Fase 5: Reflexionar. Cada estudiante responde:

  • ¿Qué aprendí del futbol que no sabía?
  • ¿Qué aprendí sobre escribir?
  • ¿Qué historia me gustaría seguir investigando?

Hacer rodar la escritura

El futbol puede ser una herramienta poderosa si lo llevamos al aula con intención pedagógica. No se trata de sustituir el currículo por el entusiasmo mundialista, sino de usar ese entusiasmo para abrir caminos hacia la lectura, la escritura, la historia, las matemáticas, la convivencia y la reflexión ética.

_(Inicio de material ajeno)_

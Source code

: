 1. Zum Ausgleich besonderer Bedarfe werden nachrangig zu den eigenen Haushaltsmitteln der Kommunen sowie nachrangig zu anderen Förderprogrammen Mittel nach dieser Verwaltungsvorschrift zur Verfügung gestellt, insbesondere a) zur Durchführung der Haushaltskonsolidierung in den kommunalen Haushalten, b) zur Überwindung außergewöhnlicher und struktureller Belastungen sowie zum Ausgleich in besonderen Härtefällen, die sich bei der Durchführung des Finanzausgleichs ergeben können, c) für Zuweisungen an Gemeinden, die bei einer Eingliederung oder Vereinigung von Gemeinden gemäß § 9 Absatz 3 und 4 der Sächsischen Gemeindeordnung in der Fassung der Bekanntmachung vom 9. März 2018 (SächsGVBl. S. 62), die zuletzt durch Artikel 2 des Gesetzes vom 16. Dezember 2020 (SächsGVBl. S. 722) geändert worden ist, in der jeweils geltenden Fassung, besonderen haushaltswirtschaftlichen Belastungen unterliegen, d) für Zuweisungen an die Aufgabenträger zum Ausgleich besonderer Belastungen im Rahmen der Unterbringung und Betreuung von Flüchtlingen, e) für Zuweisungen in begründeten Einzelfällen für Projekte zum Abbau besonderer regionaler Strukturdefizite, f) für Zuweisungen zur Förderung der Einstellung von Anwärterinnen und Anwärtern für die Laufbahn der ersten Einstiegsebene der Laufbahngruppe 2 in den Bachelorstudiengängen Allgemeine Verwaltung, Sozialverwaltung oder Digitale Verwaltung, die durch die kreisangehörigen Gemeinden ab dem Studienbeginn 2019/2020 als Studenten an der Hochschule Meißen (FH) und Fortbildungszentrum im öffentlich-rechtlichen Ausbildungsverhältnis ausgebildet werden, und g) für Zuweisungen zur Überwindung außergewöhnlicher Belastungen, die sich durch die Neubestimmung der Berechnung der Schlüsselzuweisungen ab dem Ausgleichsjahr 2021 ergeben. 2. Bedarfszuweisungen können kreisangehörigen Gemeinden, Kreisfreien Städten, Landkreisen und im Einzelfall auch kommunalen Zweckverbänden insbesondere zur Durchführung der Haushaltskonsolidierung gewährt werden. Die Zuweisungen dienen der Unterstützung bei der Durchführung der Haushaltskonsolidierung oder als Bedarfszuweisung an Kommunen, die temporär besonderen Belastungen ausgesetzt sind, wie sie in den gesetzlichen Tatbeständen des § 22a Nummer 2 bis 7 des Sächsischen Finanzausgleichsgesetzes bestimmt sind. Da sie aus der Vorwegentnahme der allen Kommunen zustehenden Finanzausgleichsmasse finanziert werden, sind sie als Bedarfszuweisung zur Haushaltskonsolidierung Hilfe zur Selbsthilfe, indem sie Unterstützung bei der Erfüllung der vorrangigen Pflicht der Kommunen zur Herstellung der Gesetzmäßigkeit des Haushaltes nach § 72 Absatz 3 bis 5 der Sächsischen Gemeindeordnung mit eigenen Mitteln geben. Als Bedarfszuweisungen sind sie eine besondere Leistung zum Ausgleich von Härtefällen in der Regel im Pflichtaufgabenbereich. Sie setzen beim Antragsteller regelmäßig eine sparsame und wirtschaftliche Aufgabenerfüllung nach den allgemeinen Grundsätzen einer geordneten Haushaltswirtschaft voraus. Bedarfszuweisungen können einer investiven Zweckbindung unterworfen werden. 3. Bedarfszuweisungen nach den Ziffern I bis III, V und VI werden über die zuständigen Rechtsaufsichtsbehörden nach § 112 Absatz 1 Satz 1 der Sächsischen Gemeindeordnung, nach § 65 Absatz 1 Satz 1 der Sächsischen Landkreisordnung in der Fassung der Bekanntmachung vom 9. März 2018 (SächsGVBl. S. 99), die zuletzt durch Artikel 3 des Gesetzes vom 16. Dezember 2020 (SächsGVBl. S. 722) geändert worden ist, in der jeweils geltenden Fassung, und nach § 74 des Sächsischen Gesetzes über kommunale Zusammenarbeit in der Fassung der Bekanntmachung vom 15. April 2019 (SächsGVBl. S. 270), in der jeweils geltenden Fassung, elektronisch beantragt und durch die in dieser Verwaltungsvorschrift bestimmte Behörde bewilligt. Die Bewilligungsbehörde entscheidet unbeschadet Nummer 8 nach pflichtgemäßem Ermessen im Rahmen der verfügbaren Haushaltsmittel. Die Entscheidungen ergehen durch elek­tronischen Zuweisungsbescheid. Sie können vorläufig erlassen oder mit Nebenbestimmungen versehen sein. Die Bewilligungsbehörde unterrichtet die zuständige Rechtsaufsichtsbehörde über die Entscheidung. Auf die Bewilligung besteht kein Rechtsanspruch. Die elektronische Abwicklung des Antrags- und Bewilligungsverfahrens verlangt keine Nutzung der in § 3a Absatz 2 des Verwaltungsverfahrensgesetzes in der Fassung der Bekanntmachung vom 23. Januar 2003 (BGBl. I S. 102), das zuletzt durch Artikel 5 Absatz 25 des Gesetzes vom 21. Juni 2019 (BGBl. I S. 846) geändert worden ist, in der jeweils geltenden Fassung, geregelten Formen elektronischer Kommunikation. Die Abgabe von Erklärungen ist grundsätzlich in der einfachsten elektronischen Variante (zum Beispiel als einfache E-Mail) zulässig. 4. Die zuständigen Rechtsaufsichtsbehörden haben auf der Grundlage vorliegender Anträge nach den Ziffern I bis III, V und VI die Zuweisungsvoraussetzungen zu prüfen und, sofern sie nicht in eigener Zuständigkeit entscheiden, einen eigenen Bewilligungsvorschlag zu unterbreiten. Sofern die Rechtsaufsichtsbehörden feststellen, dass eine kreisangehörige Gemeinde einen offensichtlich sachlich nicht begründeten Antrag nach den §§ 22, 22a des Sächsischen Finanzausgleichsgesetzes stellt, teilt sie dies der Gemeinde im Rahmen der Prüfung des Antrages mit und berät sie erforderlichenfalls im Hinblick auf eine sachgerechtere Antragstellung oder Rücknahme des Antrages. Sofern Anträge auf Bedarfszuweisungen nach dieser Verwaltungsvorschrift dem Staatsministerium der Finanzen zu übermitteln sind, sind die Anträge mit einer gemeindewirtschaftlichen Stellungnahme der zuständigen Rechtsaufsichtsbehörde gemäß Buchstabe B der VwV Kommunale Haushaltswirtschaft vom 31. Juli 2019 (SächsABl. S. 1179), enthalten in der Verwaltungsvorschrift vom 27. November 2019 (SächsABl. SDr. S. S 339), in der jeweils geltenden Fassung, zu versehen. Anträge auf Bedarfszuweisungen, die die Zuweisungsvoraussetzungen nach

La pelota mesoamericana nos recuerda que jugar con una esfera también ha sido una forma de comprender el universo. El balón moderno nos muestra cómo la tecnología transforma la experiencia humana. Las estadísticas mundialistas nos enseñan que los números pueden esconder relatos de esfuerzo, derrota, permanencia y memoria. Y la escritura permite que cada estudiante convierta esa pasión en pensamiento.

En tiempos de Mundial, el aula puede hacer algo más que seguir marcadores: puede formar lectores de la realidad, escritores de historias y ciudadanos capaces de mirar el juego con alegría, inteligencia y respeto.

Referencias sugeridas

  • Delors, J. Los cuatro pilares de la educación.
  • Wikipedia. Juego de pelota mesoamericano.
  • Wikipedia. Anexo: Estadísticas de la Copa Mundial de Fútbol.
  • espinilleraspersonalizadas.com. Historia y evolución de los balones de fútbol.